LIG_Integrin_collagen_1

Integrins are metazoan-specific receptors not present in the other crown group taxa fungi or viridiplantae. All human cells express one or more of the 24 types of dimeric integrins spanning the plasma membrane [Barczyk,2009], which mediate signals between the intracellular space, and neighbouring cells or the extracellular matrix [Takada,2007; Campbell,2011; Hynes,2002]. The presence and ratio of various integrins reflect the cell’s function. Eight of the 24 human integrins, which resemble the evolutionarily most ancient metazoan integrins, can recognize RGD and RGD-like sequence patterns in their ligands: components of the extracellular matrix (ECM), cell surface proteins of cells or other extracellular signaling proteins. In these integrins, the motif binding site is a deep groove between the α and the β subunits of the integrin, with the bound ligand making contacts with both. However, in evolutionarily newer integrins, an additional domain, called the α-I domain, or the inserted interaction domain, can be found on the α subunit.

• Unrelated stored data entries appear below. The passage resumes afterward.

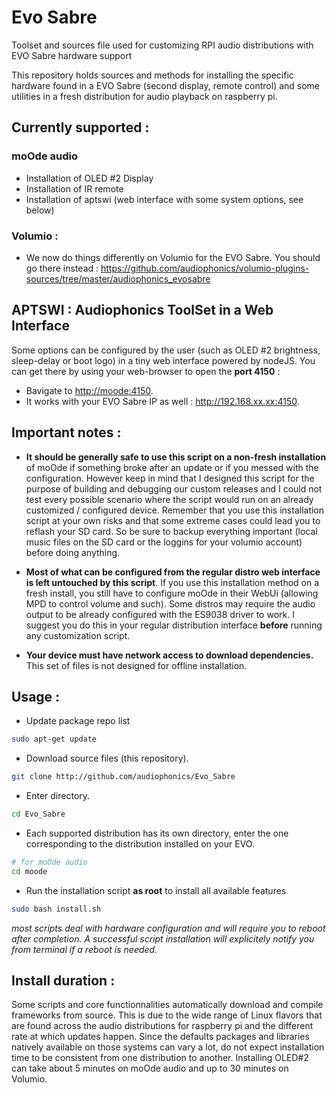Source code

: # Evo Sabre
Toolset and sources file used for customizing RPI audio distributions with EVO Sabre hardware support 

This repository holds sources and methods for installing the specific hardware found in a EVO Sabre (second display, remote control) and some utilities in a fresh distribution for audio playback on raspberry pi. 

## Currently supported : 
  
### moOde audio
* Installation of OLED #2 Display
* Installation of IR remote
* Installation of aptswi (web interface with some system options, see below) 

### Volumio : 
* We now do things differently on Volumio for the EVO Sabre. You should go there instead : https://github.com/audiophonics/volumio-plugins-sources/tree/master/audiophonics_evosabre

## APTSWI : Audiophonics ToolSet in a Web Interface
Some options can be configured by the user (such as OLED #2 brightness, sleep-delay or boot logo) in a tiny web interface powered by nodeJS. 
You can get there by using your web-browser to open the **port 4150** : 
* Bavigate to [http://moode:4150](http://moode:4150.). 
* It works with your EVO Sabre IP as well : http://192.168.xx.xx:4150.


## Important notes : 
* **It should be generally safe to use this script on a non-fresh installation** of moOde if something broke after an update or if you messed with the configuration. However keep in mind that I designed this script for the purpose of building and debugging our custom releases and I could not test every possible scenario where the script would run on an already customized / configured device. Remember that you use this installation script at your own risks and that some extreme cases could lead you to reflash your SD card. So be sure to backup everything important (local music files on the SD card or the loggins for your volumio account) before doing anything. 


* **Most of what can be configured from the regular distro web interface is left untouched by this script**. If you use this installation method on a fresh install, you still have to configure moOde in their WebUi (allowing MPD to control volume and such). Some distros may require the audio output to be already configured with the ES9038 driver to work. I suggest you do this in your regular distribution interface **before** running any customization script.

* **Your device must have network access to download dependencies.** This set of files is not designed for offline installation.

## Usage : 

* Update package repo list
```bash
sudo apt-get update
```

* Download source files (this repository).
```bash
git clone http://github.com/audiophonics/Evo_Sabre
```
* Enter directory.
```bash
cd Evo_Sabre
```
* Each supported distribution has its own directory, enter the one corresponding to the distribution installed on your EVO. 
```bash
# for moOde audio
cd moode
```
* Run the installation script **as root** to install all available features
```bash
sudo bash install.sh
```

*most scripts deal with hardware configuration and will require you to reboot after completion. A successful script installation will explicitely notify you from terminal if a reboot is needed.*

## Install duration :
Some scripts and core functionnalities automatically download and compile frameworks from source. This is due to the wide range of Linux flavors that are found across the audio distributions for raspberry pi and the different rate at which updates happen. Since the defaults packages and libraries natively available on those systems can vary a lot, do not expect installation time to be consistent from one distribution to another. Installing OLED#2 can take about 5 minutes on moOde audio and up to 30 minutes on Volumio. 

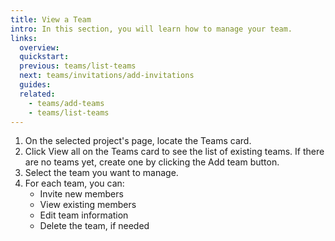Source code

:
 ```yaml
---
title: View a Team
intro: In this section, you will learn how to manage your team.
links:
  overview:
  quickstart:
  previous: teams/list-teams
  next: teams/invitations/add-invitations
  guides:
  related:
    - teams/add-teams
    - teams/list-teams
---
```


1. On the selected project's page, locate the Teams card.
2. Click View all on the Teams card to see the list of existing teams.
   If there are no teams yet, create one by clicking the Add team button.
3. Select the team you want to manage.
4. For each team, you can:
   - Invite new members
   - View existing members
   - Edit team information
   - Delete the team, if needed
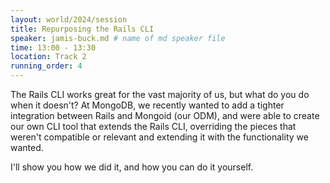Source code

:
 ```yaml
---
layout: world/2024/session
title: Repurposing the Rails CLI
speaker: jamis-buck.md # name of md speaker file
time: 13:00 - 13:30
location: Track 2
running_order: 4
---
```


The Rails CLI works great for the vast majority of us, but what do you do when it doesn't? At MongoDB, we recently wanted to add a tighter integration between Rails and Mongoid (our ODM), and were able to create our own CLI tool that extends the Rails CLI, overriding the pieces that weren't compatible or relevant and extending it with the functionality we wanted.

I'll show you how we did it, and how you can do it yourself.
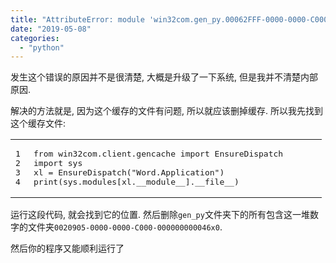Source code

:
 ```yaml
---
title: "AttributeError: module 'win32com.gen_py.00062FFF-0000-0000-C000-000000000046x0x9x6' has no attribute 'CLSIDToClassMap'"
date: "2019-05-08"
categories: 
  - "python"
---
```


发生这个错误的原因并不是很清楚, 大概是升级了一下系统, 但是我并不清楚内部原因.

解决的方法就是, 因为这个缓存的文件有问题, 所以就应该删掉缓存. 所以我先找到这个缓存文件:

<table><tbody><tr><td class="gutter" style="width: 13px;"><pre><span class="line">1</span>
<span class="line">2</span>
<span class="line">3</span>
<span class="line">4</span></pre></td><td class="code" style="width: 453px;"><pre><span class="line"><span class="keyword">from</span> win32com.client.gencache <span class="keyword">import</span> EnsureDispatch</span>
<span class="line"><span class="keyword">import</span> sys</span>
<span class="line">xl = EnsureDispatch(<span class="string">"Word.Application"</span>)</span>
<span class="line">print(sys.modules[xl.__module__].__file__)</span></pre></td></tr></tbody></table>

运行这段代码, 就会找到它的位置. 然后删除`gen_py`文件夹下的所有包含这一堆数字的文件夹`0020905-0000-0000-C000-000000000046x0`.

然后你的程序又能顺利运行了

This domain fills up the canonical RGD binding site, and can bind a different type of motif on its opposing side. Once ligand binding occurs, the α-I undergoes a structural rearrangement, filling up the RGD-binding site and initiating downstream signaling similar to RGD-binding integrins.

α-I domains of four integrins - α1β1, α2β1, α10β1, α11β1 - have been described to bind collagens. While there is ample structural and biochemical data on the direct interactions between the described motif in collagens, and α1β1 and α2β1 integrins, the exact details of collagen binding by α10β1 and α11β1 integrins are much less explored. Currently, there is no direct proof that these integrins recognize the same motifs in the same binding mode; however, their similarities to α1β1 and α2β1 integrins makes this very likely.

So far, the well described proteins harbouring this motif are all collagens, and it is presumed that this motif is highly characteristic of this protein family. This is supported by the notion that, contrary to most linear motifs, this specific integrin binding motif occurs in the ordered structural context of trimeric collagen helices. Well studied instances of these collagen motifs seem to lose their binding capacity when taken out of this structural context [Knight,2000]. However, at least one other non-collagen protein has been described in detail that seems to utilize the same binding mode, the streptococcal collagen-like protein [Humtsoe,2005].

In the collagen instances detailed in this entry, the motif is embedded in the typical collagen PPG repeats, with the middle proline being the central residue. This proline is most often hydroxylated, as is common for prolines in collagens in general. Most of our understanding of this motif comes from binding assays with synthetic peptides. Based on these observations [Carafoli,2013], there are two binding modes: high affinity is interacting with two out of the 3 chains of a collagen trimer, while low affinity is interacting with only one. This motif, at least in the high affinity mode, needs the ordered scaffold of the collagen trimer, but does not need the integrin to be activated prior to binding. In contrast, the low affinity mode requires the integrin to be activated, and the two binding modes have different preferences for residues. Several variations can bind integrin α2β1, including GFOGER, GMOGER, GROGER, GLOGEN, GLOGER, GLOGEA, GFOGEK and GFPGER (with ‘O’ representing the hydroxy-proline) although the affinities towards activated and non-activated integrins vary in a wide range. Met in the -1 position seems to be suboptimal but tolerated, and can bind with high affinity to the activated integrin subunit. If the peptide is ideal, such as GFOGER [Knight,2000], then the interaction can form even without the proline hydroxylation; however, proline hydroxylation seems to enhance the binding.